The integration of neural networks will enable organizations to develop robust robotic units at relatively inexpensive costs.
FREMONT, CA – Organizations across the world are seeking to automate their delivery process by leveraging robot fleets. The robotic units have to be safe, polite, and quick to facilitate seamless integration. However, it cannot be achieved without robust computational resources and expensive sensor technology solutions. The smooth function of robots will require radars, cameras, and ultrasonics.
The capabilities of current robotic systems are limited. Even though they can sense and identify objects, the failure to categorize them accordingly will hinder their driving decisions. In such cases, the neural networks of machine learning (ML) technology can be leveraged to convert the unstructured low-level data into high-level information.

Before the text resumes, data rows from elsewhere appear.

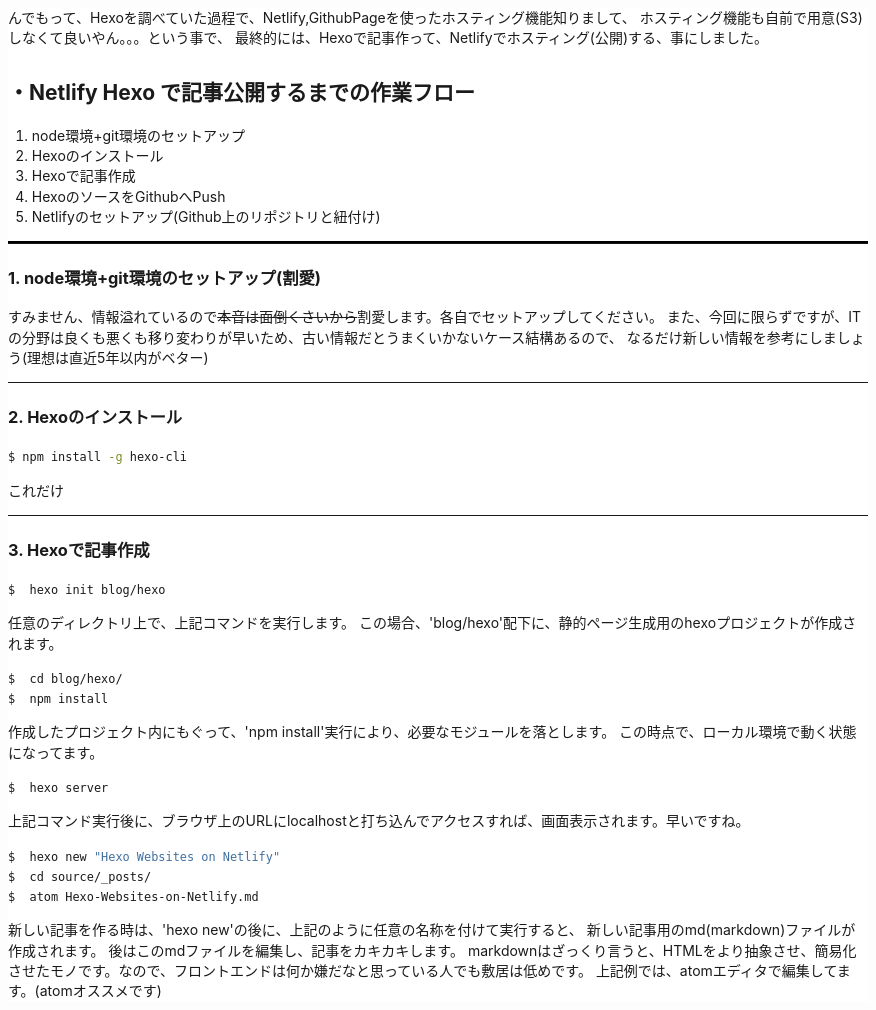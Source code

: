 んでもって、Hexoを調べていた過程で、Netlify,GithubPageを使ったホスティング機能知りまして、
ホスティング機能も自前で用意(S3)しなくて良いやん。。。という事で、
最終的には、Hexoで記事作って、Netlifyでホスティング(公開)する、事にしました。

## ・Netlify Hexo で記事公開するまでの作業フロー
1. node環境+git環境のセットアップ
2. Hexoのインストール
3. Hexoで記事作成
4. HexoのソースをGithubへPush
5. Netlifyのセットアップ(Github上のリポジトリと紐付け)

<hr style="border:0;border-top:2px solid black;">

### 1. node環境+git環境のセットアップ(割愛)
すみません、情報溢れているので~~本音は面倒くさいから~~割愛します。各自でセットアップしてください。
また、今回に限らずですが、ITの分野は良くも悪くも移り変わりが早いため、古い情報だとうまくいかないケース結構あるので、
なるだけ新しい情報を参考にしましょう(理想は直近5年以内がベター)

----
### 2. Hexoのインストール
``` bash
$ npm install -g hexo-cli
```
これだけ

----
### 3. Hexoで記事作成
``` bash
$  hexo init blog/hexo
```
任意のディレクトリ上で、上記コマンドを実行します。
この場合、'blog/hexo'配下に、静的ページ生成用のhexoプロジェクトが作成されます。

``` bash
$  cd blog/hexo/
$  npm install
```
作成したプロジェクト内にもぐって、'npm install'実行により、必要なモジュールを落とします。
この時点で、ローカル環境で動く状態になってます。

``` bash
$  hexo server
```
上記コマンド実行後に、ブラウザ上のURLにlocalhostと打ち込んでアクセスすれば、画面表示されます。早いですね。

``` bash
$  hexo new "Hexo Websites on Netlify"
$  cd source/_posts/
$  atom Hexo-Websites-on-Netlify.md
```
新しい記事を作る時は、'hexo new'の後に、上記のように任意の名称を付けて実行すると、
新しい記事用のmd(markdown)ファイルが作成されます。
後はこのmdファイルを編集し、記事をカキカキします。
markdownはざっくり言うと、HTMLをより抽象させ、簡易化させたモノです。なので、フロントエンドは何か嫌だなと思っている人でも敷居は低めです。
上記例では、atomエディタで編集してます。(atomオススメです)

Since delivery robots are designed to drive on sidewalks and cross streets, their navigational challenges are more complex than self-driving vehicles. The traffic on roads is comparatively more structured and predictable than the movement of humans, who are likely to stop abruptly, meander, and be accompanied by pets.
The capabilities of robots in understanding their environment depends on their object detection module, which processes images and decides the following action. The images utilized by the module are three-dimensional arrays comprising a myriad of numbers representing pixel intensities. The value changes according to sunlight exposure, object color, scale, or position.
The advanced robot software comprises a set of trainable units, including neural networks, where the code is written. A collection of weights represents the program. The numbers are randomly initialized before the weights are iteratively changed.
Big data is not sufficient to train the robotic software. The collected has to be rich and varied. However, the annotation of data requires a lot of time and resources. Organizations can leverage architecture engineering to aid in this process, utilizing its capabilities to encode prior knowledge into neural networks and optimize the process.
Incorporating deep learning in delivery robots is not practical since it requires extensive computing power and robust hardware. Although neural networks offer advanced capabilities, they contain bugs which might affect the functionality of the robots.
The adoption of neural networks in delivery robots will enable the units to seamlessly identify various objects and predict the direction of movement of the objects, including vehicles and humans. It has enabled enterprises to design robotic delivery units with relatively inexpensive hardware and bring greater convenience to humankind.